This week President Obama declined to attend the 150th anniversary of the Gettysburg Address. It was a striking decision, and one that raises an important question: Has Barack Obama actually decided to pivot away from Abraham Lincoln as his role model?
The signs have been in the air longer than people realize. As a young candidate, Obama announced his presidential bid on the steps of the Old State Capitol in Springfield, where Lincoln had delivered some of his greatest speeches, certainly did not shy away from grandiose comparisons. As a fearless President-Elect, he re-imagined the 1861 train journey to enter a crisis-ridden Washington and then swore his oath on the Lincoln Bible. Clearly, Obama never backed down from a sense of history. Yet the years of obstruction, vituperation, and shutdowns have clearly taken their toll, despite a crushing reelection victory that should have felt like pure vindication. The second term has proceeded largely without any particularly noteworthy evocations of Lincoln.

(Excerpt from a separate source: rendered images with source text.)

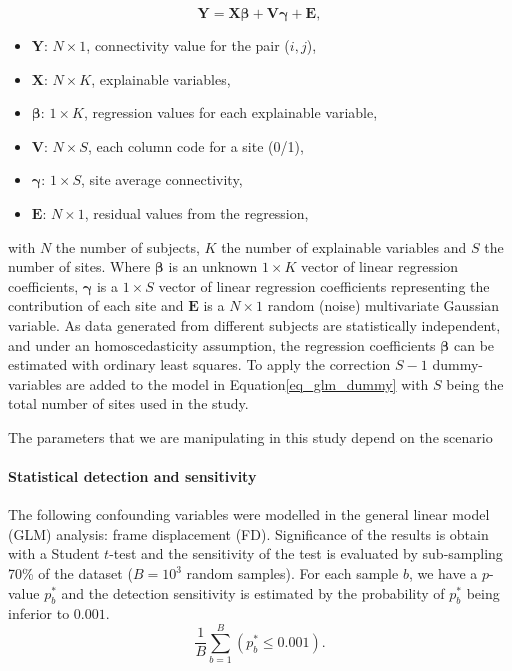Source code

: \documentclass[authoryear]{elsarticle}
\begin{document}
\begin{equation}
 \label{eq_glm_dummy}
  \mathbf{Y} = \mathbf{X}\mathbf{\beta} + \mathbf{V}\mathbf{\gamma}+ \mathbf{E},
\end{equation}
\begin{itemize}
  \item $\mathbf{Y}$: $N\times 1$, connectivity value for the pair ($i,j$),
  \item $\mathbf{X}$: $N\times K$, explainable variables,
  \item $\mathbf{\beta}$: $1 \times K$, regression values for each explainable variable,
  \item $\mathbf{V}$: $N\times S$, each column code for a site (0/1),
  \item $\mathbf{\gamma}$: $1\times S$, site average connectivity,
  \item $\mathbf{E}$: $N\times 1$, residual values from the regression,
\end{itemize}
 
with $N$ the number of subjects, $K$ the number of explainable variables and $S$ the number of sites. Where $\mathbf{\beta}$ is an unknown $1\times K$ vector of linear regression coefficients, $\mathbf{\gamma}$ is a $1\times S$ vector of linear regression coefficients representing the contribution of each site and $\mathbf{E}$ is a $N\times 1$ random (noise) multivariate Gaussian variable. As data generated from different subjects are statistically independent, and under an homoscedasticity assumption, the regression coefficients $\mathbf{\beta}$ can be estimated with ordinary least squares. To apply the correction $S-1$ dummy-variables are added to the model in Equation\ref{eq_glm_dummy} with $S$ being the total number of sites used in the study.


The parameters that we are manipulating in this study depend on the scenario 

\paragraph{Statistical detection  and sensitivity}
The following confounding variables were modelled in the general linear model (GLM) analysis: frame displacement (FD). Significance of the results is obtain with a Student $t$-test and the sensitivity of the test is evaluated by sub-sampling 70\% of the dataset ($B=10^3$ random samples). For each sample $b$, we have a $p$-value $p^{*}_b$ and the detection sensitivity is estimated by the probability of $p^{*}_b$ being inferior to $0.001$.
\begin{equation}\label{Detection power}  
    \frac{1}{B}\sum\limits_{b=1}^B\left(p^{*}_b\leq0.001\right).
\end{equation}
\end{document}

The last major Lincoln sighting at the Obama White House was over a year ago, in mid-November 2012, when the president screened Steven Spielberg’s “Lincoln” with the director and leading members of the cast. None of the Republican congressional leaders accepted a generous presidential invitation to rub elbows with the Hollywood elite and to join in what should have been a relatively easy bipartisan celebration of America’s greatest (Republican) president. That minor episode soon turned out to be what they call in Hollywood a “preview” of coming collisions.
However, there was also another omen in that ill-fated movie premiere. More than one film critic has noted that Spielberg’s “Lincoln” appears to offer more a rebuke of hands-off “No Drama” Obama’s presidential management style. The Great Emancipator as Daniel Day-Lewis is full of dramatic and often hard-edged tactics, theatrical in his anger and fully engaged in the messy, and ethically challenged process of getting things done in Washington.

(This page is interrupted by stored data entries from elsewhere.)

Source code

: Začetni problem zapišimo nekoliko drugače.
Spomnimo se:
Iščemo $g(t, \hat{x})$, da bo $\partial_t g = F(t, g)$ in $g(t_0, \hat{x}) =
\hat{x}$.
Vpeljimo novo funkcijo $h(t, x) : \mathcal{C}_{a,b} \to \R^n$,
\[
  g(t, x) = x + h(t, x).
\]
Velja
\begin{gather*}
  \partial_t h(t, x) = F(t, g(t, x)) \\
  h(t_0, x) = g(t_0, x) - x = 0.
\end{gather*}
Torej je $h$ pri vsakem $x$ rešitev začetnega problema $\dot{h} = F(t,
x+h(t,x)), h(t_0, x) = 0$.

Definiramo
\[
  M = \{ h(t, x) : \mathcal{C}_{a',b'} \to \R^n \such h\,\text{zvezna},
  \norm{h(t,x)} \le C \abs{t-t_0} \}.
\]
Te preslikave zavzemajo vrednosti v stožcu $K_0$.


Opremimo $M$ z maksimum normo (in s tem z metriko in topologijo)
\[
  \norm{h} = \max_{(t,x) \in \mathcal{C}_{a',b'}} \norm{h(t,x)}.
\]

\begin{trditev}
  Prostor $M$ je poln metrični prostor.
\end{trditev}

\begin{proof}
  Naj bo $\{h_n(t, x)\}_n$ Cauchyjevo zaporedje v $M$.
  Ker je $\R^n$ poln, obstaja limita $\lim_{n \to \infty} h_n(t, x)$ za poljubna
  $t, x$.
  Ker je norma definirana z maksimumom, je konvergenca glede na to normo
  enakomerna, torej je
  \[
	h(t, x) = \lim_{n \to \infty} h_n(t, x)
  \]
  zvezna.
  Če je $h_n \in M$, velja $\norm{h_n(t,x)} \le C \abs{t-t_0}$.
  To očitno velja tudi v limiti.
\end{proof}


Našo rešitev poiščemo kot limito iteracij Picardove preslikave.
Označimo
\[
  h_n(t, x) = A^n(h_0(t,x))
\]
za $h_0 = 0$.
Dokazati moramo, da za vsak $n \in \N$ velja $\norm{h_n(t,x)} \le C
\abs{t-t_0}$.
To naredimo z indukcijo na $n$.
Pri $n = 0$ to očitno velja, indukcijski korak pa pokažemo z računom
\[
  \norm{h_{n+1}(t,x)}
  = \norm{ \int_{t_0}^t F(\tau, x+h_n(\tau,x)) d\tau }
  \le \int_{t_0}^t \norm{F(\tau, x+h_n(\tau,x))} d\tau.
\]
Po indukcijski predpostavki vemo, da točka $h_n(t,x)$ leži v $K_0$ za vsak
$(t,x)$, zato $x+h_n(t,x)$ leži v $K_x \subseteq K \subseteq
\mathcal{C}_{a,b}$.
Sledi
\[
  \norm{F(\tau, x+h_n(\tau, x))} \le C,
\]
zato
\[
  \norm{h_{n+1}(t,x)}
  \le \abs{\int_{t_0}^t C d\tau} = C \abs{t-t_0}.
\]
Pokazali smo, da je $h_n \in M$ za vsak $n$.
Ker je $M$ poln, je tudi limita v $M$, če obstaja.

Even more than gratuitous Republican snubs, this lack-of-leadership meme has appeared to really bother President Obama. During the past year, he and his advisors show almost unbridled disdain for anyone who accuses the president of not being big enough, or Lincolnian-enough, as a leader.

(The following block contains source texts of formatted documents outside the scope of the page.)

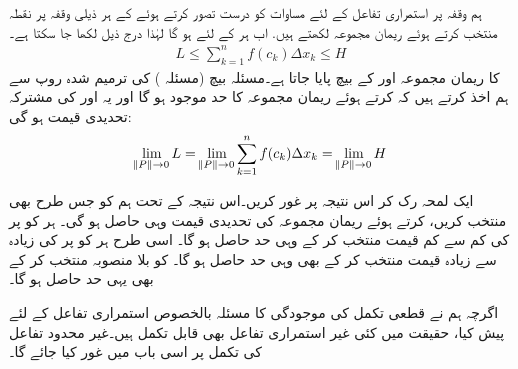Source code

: ہم  وقفہ  پر استمراری تفاعل  کے لئے مساوات  کو درست تصور کرتے ہوئے   کے ہر  ذیلی وقفہ  پر نقطہ  منتخب کرتے ہوئے  ریمان مجموعہ  لکھتے ہیں. اب ہر  کے لئے  ہو گا لہٰذا درج ذیل لکھا جا سکتا ہے۔
\begin{align*}
L\le \sum\limits_{k=1}^nf(c_k)\Delta x_k\le H
\end{align*}
 کا ریمان مجموعہ  اور  کے بیچ پایا جاتا ہے۔مسئلہ بیچ (مسئلہ )  کی ترمیم شدہ روپ سے ہم اخذ کرتے ہیں کہ  کرتے ہوئے ریمان مجموعہ کا حد موجود ہو گا اور یہ  اور  کی مشترکہ تحدیدی قیمت ہو گی:
\begin{align*}
\lim_{\norm{P}\to0}L=\lim_{\norm{P}\to0}\sum\limits_{k=1}^nf(c_k)\Delta x_k=\lim_{\norm{P}\to0}H
\end{align*}

ایک لمحہ رک کر اس نتیجہ پر غور کریں۔اس نتیجہ کے تحت ہم  کو جس طرح بھی منتخب کریں،  کرتے ہوئے ریمان مجموعہ کی تحدیدی قیمت وہی حاصل ہو گی۔ ہر  کو  پر  کی کم سے کم قیمت منتخب کر کے وہی حد حاصل ہو گا۔ اسی طرح ہر  کو  پر  کی زیادہ سے زیادہ  قیمت منتخب کر کے بھی وہی حد حاصل ہو گا۔   کو بلا منصوبہ منتخب کر کے بھی یہی حد حاصل ہو گا۔

اگرچہ ہم نے قطعی تکمل کی موجودگی کا مسئلہ بالخصوص استمراری تفاعل کے لئے پیش کیا، حقیقت میں کئی غیر استمراری تفاعل بھی قابل تکمل ہیں۔غیر محدود تفاعل کی تکمل پر اسی باب میں غور کیا جائے گا۔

When historians and legal scholars began invoking Lincoln during the crisis over the debt ceiling and government shutdown, the response from the Administration was dismissive. Leading academics such as Sean Wilentz started comparing Obama to Lincoln’s immediate predecessor James Buchanan (spoiler alert: that’s not good), and urged him to assert authority in a more aggressive style, but the administration ignored them. Some academics pushed for the president to rely on his presidential oath (the so-called “trilemma” argument from legal scholars Michael Dorf and Neil Buchanan), or the public debt clause in the Fourteenth Amendment (Wilentz), or even by risking impeachment (Henry Aaron). A “senior administration official” ridiculed all such ideas in the New York Times as “unicorn theories,” and the president steadfastly refused to consider them.
Then came the announcement a few weeks ago that the president was not coming to Pennsylvania for the anniversary commemorations of the Gettysburg Address. A ripple of criticism began to crest just around November 19, so former staffers such as Bill Burton and Jon Favreau launched a reasonably fierce, and very sarcastic social media push back, which culminated on the afternoon of what is called “Dedication Day” in Pennsylvania with Favreau (@jonfavs) tweeting about Obama’s alleged disrespect for Lincoln with this gem: “Personally, I thought the foam party in the Lincoln Bedroom was uncalled for.”
Not to be outdone in the disdain game, about the same time that day, right-wing talk shows erupted with the “news” that Obama had intentionally omitted “under God” from his video recitation of the Gettysburg Address for Ken Burn’s forthcoming PBS documentary project. Turns out that there are five versions of the speech in Lincoln’s own handwriting, and two of them don’t contain the phrase “under God” in that famous final sentence. Naturally, the filmmaker had asked the president to read one of these godless versions, the so-called Nicolay Draft (named after one of Lincoln’s top White House aides), because most historians believe it was Lincoln’s actual reading text on November 19th.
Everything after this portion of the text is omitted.